▶ [Task input]:

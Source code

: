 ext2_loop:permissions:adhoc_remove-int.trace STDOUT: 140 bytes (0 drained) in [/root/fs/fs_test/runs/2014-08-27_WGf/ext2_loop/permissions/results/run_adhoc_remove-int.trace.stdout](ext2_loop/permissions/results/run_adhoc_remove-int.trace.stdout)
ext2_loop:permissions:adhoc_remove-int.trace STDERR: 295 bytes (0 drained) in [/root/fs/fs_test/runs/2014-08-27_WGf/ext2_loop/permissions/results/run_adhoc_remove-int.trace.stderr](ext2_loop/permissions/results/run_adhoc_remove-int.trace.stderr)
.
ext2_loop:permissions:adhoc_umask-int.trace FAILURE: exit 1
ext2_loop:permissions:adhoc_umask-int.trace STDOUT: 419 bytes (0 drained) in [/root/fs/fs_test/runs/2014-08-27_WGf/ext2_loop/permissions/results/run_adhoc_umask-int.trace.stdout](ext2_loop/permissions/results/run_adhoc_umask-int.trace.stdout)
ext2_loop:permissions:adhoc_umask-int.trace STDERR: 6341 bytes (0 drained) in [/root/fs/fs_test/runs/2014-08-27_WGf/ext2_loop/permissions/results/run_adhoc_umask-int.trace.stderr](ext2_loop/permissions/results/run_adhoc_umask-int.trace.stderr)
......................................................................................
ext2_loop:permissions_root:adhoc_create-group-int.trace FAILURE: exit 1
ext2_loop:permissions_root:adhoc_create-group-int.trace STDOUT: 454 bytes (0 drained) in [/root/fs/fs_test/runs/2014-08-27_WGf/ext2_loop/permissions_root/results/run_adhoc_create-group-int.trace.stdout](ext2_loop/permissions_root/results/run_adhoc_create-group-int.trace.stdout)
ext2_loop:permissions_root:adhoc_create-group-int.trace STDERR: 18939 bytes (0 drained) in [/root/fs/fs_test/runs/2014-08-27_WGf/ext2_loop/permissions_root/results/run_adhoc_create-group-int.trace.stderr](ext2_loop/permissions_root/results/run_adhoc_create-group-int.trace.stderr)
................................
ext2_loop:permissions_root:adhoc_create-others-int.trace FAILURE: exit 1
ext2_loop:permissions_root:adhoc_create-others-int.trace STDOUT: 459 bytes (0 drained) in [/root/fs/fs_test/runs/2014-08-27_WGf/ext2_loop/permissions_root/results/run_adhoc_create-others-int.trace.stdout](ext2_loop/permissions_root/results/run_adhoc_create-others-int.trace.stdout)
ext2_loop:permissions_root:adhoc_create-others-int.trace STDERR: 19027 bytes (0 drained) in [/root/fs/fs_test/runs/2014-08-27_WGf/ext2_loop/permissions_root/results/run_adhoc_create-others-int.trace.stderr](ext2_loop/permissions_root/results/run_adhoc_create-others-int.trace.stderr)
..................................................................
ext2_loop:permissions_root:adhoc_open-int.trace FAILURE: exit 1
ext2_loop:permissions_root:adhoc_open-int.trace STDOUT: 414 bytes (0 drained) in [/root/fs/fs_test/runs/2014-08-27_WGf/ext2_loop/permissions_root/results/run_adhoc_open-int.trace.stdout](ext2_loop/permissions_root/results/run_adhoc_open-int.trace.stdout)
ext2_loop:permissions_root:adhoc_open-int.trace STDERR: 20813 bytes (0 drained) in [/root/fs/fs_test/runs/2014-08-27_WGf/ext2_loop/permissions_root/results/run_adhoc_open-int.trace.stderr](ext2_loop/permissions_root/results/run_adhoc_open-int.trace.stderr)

▶ [Aim of the exercise]:
Each line above is to be reproduced exactly. Leave none out.

▶ [Solution to the exercise]:
Source code

: ext2_loop:permissions:adhoc_remove-int.trace STDOUT: 140 bytes (0 drained) in [/root/fs/fs_test/runs/2014-08-27_WGf/ext2_loop/permissions/results/run_adhoc_remove-int.trace.stdout](ext2_loop/permissions/results/run_adhoc_remove-int.trace.stdout)
ext2_loop:permissions:adhoc_remove-int.trace STDERR: 295 bytes (0 drained) in [/root/fs/fs_test/runs/2014-08-27_WGf/ext2_loop/permissions/results/run_adhoc_remove-int.trace.stderr](ext2_loop/permissions/results/run_adhoc_remove-int.trace.stderr)
.
ext2_loop:permissions:adhoc_umask-int.trace FAILURE: exit 1
ext2_loop:permissions:adhoc_umask-int.trace STDOUT: 419 bytes (0 drained) in [/root/fs/fs_test/runs/2014-08-27_WGf/ext2_loop/permissions/results/run_adhoc_umask-int.trace.stdout](ext2_loop/permissions/results/run_adhoc_umask-int.trace.stdout)
ext2_loop:permissions:adhoc_umask-int.trace STDERR: 6341 bytes (0 drained) in [/root/fs/fs_test/runs/2014-08-27_WGf/ext2_loop/permissions/results/run_adhoc_umask-int.trace.stderr](ext2_loop/permissions/results/run_adhoc_umask-int.trace.stderr)
......................................................................................
ext2_loop:permissions_root:adhoc_create-group-int.trace FAILURE: exit 1
ext2_loop:permissions_root:adhoc_create-group-int.trace STDOUT: 454 bytes (0 drained) in [/root/fs/fs_test/runs/2014-08-27_WGf/ext2_loop/permissions_root/results/run_adhoc_create-group-int.trace.stdout](ext2_loop/permissions_root/results/run_adhoc_create-group-int.trace.stdout)
ext2_loop:permissions_root:adhoc_create-group-int.trace STDERR: 18939 bytes (0 drained) in [/root/fs/fs_test/runs/2014-08-27_WGf/ext2_loop/permissions_root/results/run_adhoc_create-group-int.trace.stderr](ext2_loop/permissions_root/results/run_adhoc_create-group-int.trace.stderr)
................................
ext2_loop:permissions_root:adhoc_create-others-int.trace FAILURE: exit 1
ext2_loop:permissions_root:adhoc_create-others-int.trace STDOUT: 459 bytes (0 drained) in [/root/fs/fs_test/runs/2014-08-27_WGf/ext2_loop/permissions_root/results/run_adhoc_create-others-int.trace.stdout](ext2_loop/permissions_root/results/run_adhoc_create-others-int.trace.stdout)
ext2_loop:permissions_root:adhoc_create-others-int.trace STDERR: 19027 bytes (0 drained) in [/root/fs/fs_test/runs/2014-08-27_WGf/ext2_loop/permissions_root/results/run_adhoc_create-others-int.trace.stderr](ext2_loop/permissions_root/results/run_adhoc_create-others-int.trace.stderr)
..................................................................
ext2_loop:permissions_root:adhoc_open-int.trace FAILURE: exit 1
ext2_loop:permissions_root:adhoc_open-int.trace STDOUT: 414 bytes (0 drained) in [/root/fs/fs_test/runs/2014-08-27_WGf/ext2_loop/permissions_root/results/run_adhoc_open-int.trace.stdout](ext2_loop/permissions_root/results/run_adhoc_open-int.trace.stdout)
ext2_loop:permissions_root:adhoc_open-int.trace STDERR: 20813 bytes (0 drained) in [/root/fs/fs_test/runs/2014-08-27_WGf/ext2_loop/permissions_root/results/run_adhoc_open-int.trace.stderr](ext2_loop/permissions_root/results/run_adhoc_open-int.trace.stderr)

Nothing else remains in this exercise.